**PROBLEM STATEMENT**
In the records below, begin at the line containing "Devoir d’hériter.\par" and end at the line containing "Ceux qu’on appelle"; quote every line in that span exactly, including both boundary lines, and no others.
--------------------------------------------------
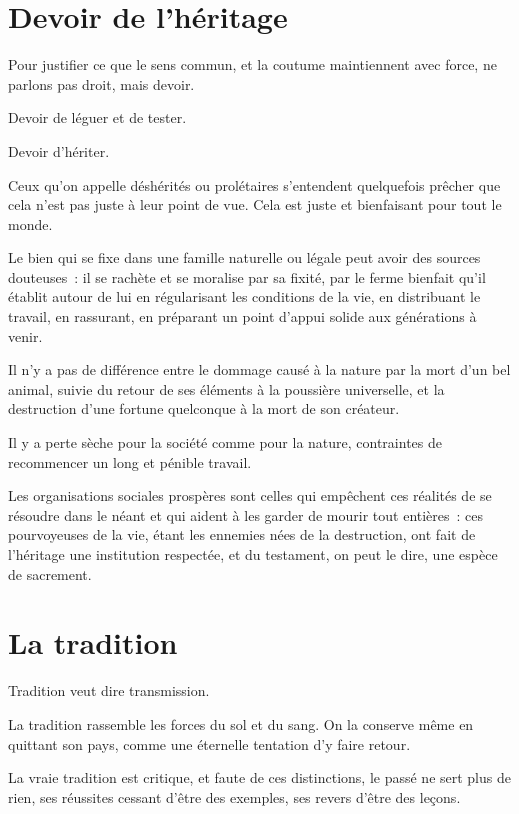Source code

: \documentclass[french,twoside]{book} %
\newcommand{\astermono}{\medskip\centerline{\color{rubric}\large\selectfont{\syms ✻}}\medskip\par}%
\begin{document}
\section[{Devoir de l’héritage}]{Devoir de l’héritage}
\noindent Pour justifier ce que le sens commun, et la coutume maintiennent avec force, ne parlons pas droit, mais devoir.\par
Devoir de léguer et de tester.\par
Devoir d’hériter.\par
Ceux qu’on appelle déshérités ou prolétaires s’entendent quelquefois prêcher que cela n’est pas juste à leur point de vue. Cela est juste et bienfaisant pour tout le monde.\par
Le bien qui se fixe dans une famille naturelle ou légale peut avoir des sources douteuses : il se rachète et se moralise par sa fixité, par le ferme bienfait qu’il établit autour de lui en régularisant les conditions de la vie, en distribuant le travail, en rassurant, en préparant un point d’appui solide aux générations à venir.\par
Il n’y a pas de différence entre le dommage causé à la nature par la mort d’un bel animal, suivie du retour de ses éléments à la poussière universelle, et la destruction d’une fortune quelconque à la mort de son créateur.\par
Il y a perte sèche pour la société comme pour la nature, contraintes de recommencer un long et pénible travail.\par
Les organisations sociales prospères sont celles qui empêchent ces réalités de se résoudre dans le néant et qui aident à les garder de mourir tout entières : ces pourvoyeuses de la vie, étant les ennemies nées de la destruction, ont fait de l’héritage une institution respectée, et du testament, on peut le dire, une espèce de sacrement.
\section[{La tradition}]{La tradition}
\noindent Tradition veut dire transmission.\par

\astermono

\noindent La tradition rassemble les forces du sol et du sang. On la conserve même en quittant son pays, comme une éternelle tentation d’y faire retour.\par

\astermono

\noindent La vraie tradition est critique, et faute de ces distinctions, le passé ne sert plus de rien, ses réussites cessant d’être des exemples, ses revers d’être des leçons.\par
\end{document}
--------------------------------------------------
**REPLY TO THE TASK**
Devoir d’hériter.\par
Ceux qu’on appelle déshérités ou prolétaires s’entendent quelquefois prêcher que cela n’est pas juste à leur point de vue. Cela est juste et bienfaisant pour tout le monde.\par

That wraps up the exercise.